:: How to complete this task ::
Give the data a second time, exactly and in full.

BEGIN Data extracts

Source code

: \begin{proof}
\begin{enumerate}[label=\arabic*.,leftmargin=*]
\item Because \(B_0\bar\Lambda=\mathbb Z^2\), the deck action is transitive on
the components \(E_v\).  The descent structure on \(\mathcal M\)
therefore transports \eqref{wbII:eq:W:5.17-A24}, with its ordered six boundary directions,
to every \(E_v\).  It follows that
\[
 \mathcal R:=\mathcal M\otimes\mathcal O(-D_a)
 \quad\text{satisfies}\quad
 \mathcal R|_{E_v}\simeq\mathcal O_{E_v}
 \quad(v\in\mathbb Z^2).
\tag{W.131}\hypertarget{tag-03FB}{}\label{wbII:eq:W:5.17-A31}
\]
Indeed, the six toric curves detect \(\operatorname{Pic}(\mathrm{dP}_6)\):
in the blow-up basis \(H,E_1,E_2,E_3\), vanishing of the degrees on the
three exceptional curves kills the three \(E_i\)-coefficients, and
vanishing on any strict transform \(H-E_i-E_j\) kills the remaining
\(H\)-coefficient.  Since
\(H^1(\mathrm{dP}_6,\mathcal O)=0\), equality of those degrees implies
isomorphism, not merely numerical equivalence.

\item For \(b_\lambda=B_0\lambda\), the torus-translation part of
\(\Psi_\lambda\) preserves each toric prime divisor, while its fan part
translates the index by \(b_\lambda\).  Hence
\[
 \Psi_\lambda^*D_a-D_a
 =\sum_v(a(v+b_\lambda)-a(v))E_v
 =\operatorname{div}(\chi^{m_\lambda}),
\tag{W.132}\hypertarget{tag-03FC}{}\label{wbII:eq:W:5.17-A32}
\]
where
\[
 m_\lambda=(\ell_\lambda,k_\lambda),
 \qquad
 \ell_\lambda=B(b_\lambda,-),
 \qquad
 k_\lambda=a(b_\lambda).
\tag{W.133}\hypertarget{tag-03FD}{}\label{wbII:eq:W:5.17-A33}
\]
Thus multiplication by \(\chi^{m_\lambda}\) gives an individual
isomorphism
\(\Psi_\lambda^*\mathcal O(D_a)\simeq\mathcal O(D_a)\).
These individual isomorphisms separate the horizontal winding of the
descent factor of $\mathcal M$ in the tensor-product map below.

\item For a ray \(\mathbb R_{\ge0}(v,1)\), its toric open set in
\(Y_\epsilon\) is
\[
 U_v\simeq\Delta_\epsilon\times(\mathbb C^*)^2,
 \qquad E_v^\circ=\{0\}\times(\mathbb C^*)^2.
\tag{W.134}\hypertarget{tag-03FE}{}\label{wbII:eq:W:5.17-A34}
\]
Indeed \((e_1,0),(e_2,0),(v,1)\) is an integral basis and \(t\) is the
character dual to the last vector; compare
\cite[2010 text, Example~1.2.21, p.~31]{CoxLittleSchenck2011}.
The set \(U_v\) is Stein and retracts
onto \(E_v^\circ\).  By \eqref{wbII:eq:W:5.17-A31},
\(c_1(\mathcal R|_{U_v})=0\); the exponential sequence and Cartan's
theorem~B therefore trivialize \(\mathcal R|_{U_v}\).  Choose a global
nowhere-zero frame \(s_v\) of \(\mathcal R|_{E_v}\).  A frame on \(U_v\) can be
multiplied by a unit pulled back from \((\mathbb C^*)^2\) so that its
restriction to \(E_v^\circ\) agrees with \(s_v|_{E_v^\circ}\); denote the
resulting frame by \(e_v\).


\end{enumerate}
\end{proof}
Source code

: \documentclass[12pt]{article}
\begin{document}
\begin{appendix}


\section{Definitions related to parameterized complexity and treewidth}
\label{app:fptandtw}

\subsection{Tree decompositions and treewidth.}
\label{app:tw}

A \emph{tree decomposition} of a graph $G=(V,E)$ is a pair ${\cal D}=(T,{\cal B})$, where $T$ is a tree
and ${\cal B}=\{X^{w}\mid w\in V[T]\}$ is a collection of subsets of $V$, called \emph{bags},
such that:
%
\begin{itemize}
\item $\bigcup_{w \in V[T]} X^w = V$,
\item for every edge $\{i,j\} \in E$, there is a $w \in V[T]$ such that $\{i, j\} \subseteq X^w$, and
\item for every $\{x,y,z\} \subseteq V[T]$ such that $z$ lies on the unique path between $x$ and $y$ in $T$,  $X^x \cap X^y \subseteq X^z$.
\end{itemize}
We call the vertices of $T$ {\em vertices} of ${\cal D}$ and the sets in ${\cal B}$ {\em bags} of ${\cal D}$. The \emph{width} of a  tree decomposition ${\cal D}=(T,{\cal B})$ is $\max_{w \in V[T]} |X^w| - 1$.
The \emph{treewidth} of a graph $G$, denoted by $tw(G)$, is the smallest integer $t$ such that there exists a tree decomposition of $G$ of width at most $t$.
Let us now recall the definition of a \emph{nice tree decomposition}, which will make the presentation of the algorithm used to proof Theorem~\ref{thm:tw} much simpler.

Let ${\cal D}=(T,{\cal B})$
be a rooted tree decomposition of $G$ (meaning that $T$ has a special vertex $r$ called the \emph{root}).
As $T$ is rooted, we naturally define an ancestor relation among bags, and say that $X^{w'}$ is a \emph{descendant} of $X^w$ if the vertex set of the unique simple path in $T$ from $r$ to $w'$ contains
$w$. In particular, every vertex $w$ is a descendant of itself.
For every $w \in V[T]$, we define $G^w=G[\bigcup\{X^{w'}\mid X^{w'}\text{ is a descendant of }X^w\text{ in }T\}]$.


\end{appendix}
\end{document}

END Data extracts

:: Answer to this exercise ::
Source code

: \begin{proof}
\begin{enumerate}[label=\arabic*.,leftmargin=*]
\item Because \(B_0\bar\Lambda=\mathbb Z^2\), the deck action is transitive on
the components \(E_v\).  The descent structure on \(\mathcal M\)
therefore transports \eqref{wbII:eq:W:5.17-A24}, with its ordered six boundary directions,
to every \(E_v\).  It follows that
\[
 \mathcal R:=\mathcal M\otimes\mathcal O(-D_a)
 \quad\text{satisfies}\quad
 \mathcal R|_{E_v}\simeq\mathcal O_{E_v}
 \quad(v\in\mathbb Z^2).
\tag{W.131}\hypertarget{tag-03FB}{}\label{wbII:eq:W:5.17-A31}
\]
Indeed, the six toric curves detect \(\operatorname{Pic}(\mathrm{dP}_6)\):
in the blow-up basis \(H,E_1,E_2,E_3\), vanishing of the degrees on the
three exceptional curves kills the three \(E_i\)-coefficients, and
vanishing on any strict transform \(H-E_i-E_j\) kills the remaining
\(H\)-coefficient.  Since
\(H^1(\mathrm{dP}_6,\mathcal O)=0\), equality of those degrees implies
isomorphism, not merely numerical equivalence.

\item For \(b_\lambda=B_0\lambda\), the torus-translation part of
\(\Psi_\lambda\) preserves each toric prime divisor, while its fan part
translates the index by \(b_\lambda\).  Hence
\[
 \Psi_\lambda^*D_a-D_a
 =\sum_v(a(v+b_\lambda)-a(v))E_v
 =\operatorname{div}(\chi^{m_\lambda}),
\tag{W.132}\hypertarget{tag-03FC}{}\label{wbII:eq:W:5.17-A32}
\]
where
\[
 m_\lambda=(\ell_\lambda,k_\lambda),
 \qquad
 \ell_\lambda=B(b_\lambda,-),
 \qquad
 k_\lambda=a(b_\lambda).
\tag{W.133}\hypertarget{tag-03FD}{}\label{wbII:eq:W:5.17-A33}
\]
Thus multiplication by \(\chi^{m_\lambda}\) gives an individual
isomorphism
\(\Psi_\lambda^*\mathcal O(D_a)\simeq\mathcal O(D_a)\).
These individual isomorphisms separate the horizontal winding of the
descent factor of $\mathcal M$ in the tensor-product map below.

\item For a ray \(\mathbb R_{\ge0}(v,1)\), its toric open set in
\(Y_\epsilon\) is
\[
 U_v\simeq\Delta_\epsilon\times(\mathbb C^*)^2,
 \qquad E_v^\circ=\{0\}\times(\mathbb C^*)^2.
\tag{W.134}\hypertarget{tag-03FE}{}\label{wbII:eq:W:5.17-A34}
\]
Indeed \((e_1,0),(e_2,0),(v,1)\) is an integral basis and \(t\) is the
character dual to the last vector; compare
\cite[2010 text, Example~1.2.21, p.~31]{CoxLittleSchenck2011}.
The set \(U_v\) is Stein and retracts
onto \(E_v^\circ\).  By \eqref{wbII:eq:W:5.17-A31},
\(c_1(\mathcal R|_{U_v})=0\); the exponential sequence and Cartan's
theorem~B therefore trivialize \(\mathcal R|_{U_v}\).  Choose a global
nowhere-zero frame \(s_v\) of \(\mathcal R|_{E_v}\).  A frame on \(U_v\) can be
multiplied by a unit pulled back from \((\mathbb C^*)^2\) so that its
restriction to \(E_v^\circ\) agrees with \(s_v|_{E_v^\circ}\); denote the
resulting frame by \(e_v\).


\end{enumerate}
\end{proof}
Source code

: \documentclass[12pt]{article}
\begin{document}
\begin{appendix}


\section{Definitions related to parameterized complexity and treewidth}
\label{app:fptandtw}

\subsection{Tree decompositions and treewidth.}
\label{app:tw}

A \emph{tree decomposition} of a graph $G=(V,E)$ is a pair ${\cal D}=(T,{\cal B})$, where $T$ is a tree
and ${\cal B}=\{X^{w}\mid w\in V[T]\}$ is a collection of subsets of $V$, called \emph{bags},
such that:
%
\begin{itemize}
\item $\bigcup_{w \in V[T]} X^w = V$,
\item for every edge $\{i,j\} \in E$, there is a $w \in V[T]$ such that $\{i, j\} \subseteq X^w$, and
\item for every $\{x,y,z\} \subseteq V[T]$ such that $z$ lies on the unique path between $x$ and $y$ in $T$,  $X^x \cap X^y \subseteq X^z$.
\end{itemize}
We call the vertices of $T$ {\em vertices} of ${\cal D}$ and the sets in ${\cal B}$ {\em bags} of ${\cal D}$. The \emph{width} of a  tree decomposition ${\cal D}=(T,{\cal B})$ is $\max_{w \in V[T]} |X^w| - 1$.
The \emph{treewidth} of a graph $G$, denoted by $tw(G)$, is the smallest integer $t$ such that there exists a tree decomposition of $G$ of width at most $t$.
Let us now recall the definition of a \emph{nice tree decomposition}, which will make the presentation of the algorithm used to proof Theorem~\ref{thm:tw} much simpler.

Let ${\cal D}=(T,{\cal B})$
be a rooted tree decomposition of $G$ (meaning that $T$ has a special vertex $r$ called the \emph{root}).
As $T$ is rooted, we naturally define an ancestor relation among bags, and say that $X^{w'}$ is a \emph{descendant} of $X^w$ if the vertex set of the unique simple path in $T$ from $r$ to $w'$ contains
$w$. In particular, every vertex $w$ is a descendant of itself.
For every $w \in V[T]$, we define $G^w=G[\bigcup\{X^{w'}\mid X^{w'}\text{ is a descendant of }X^w\text{ in }T\}]$.


\end{appendix}
\end{document}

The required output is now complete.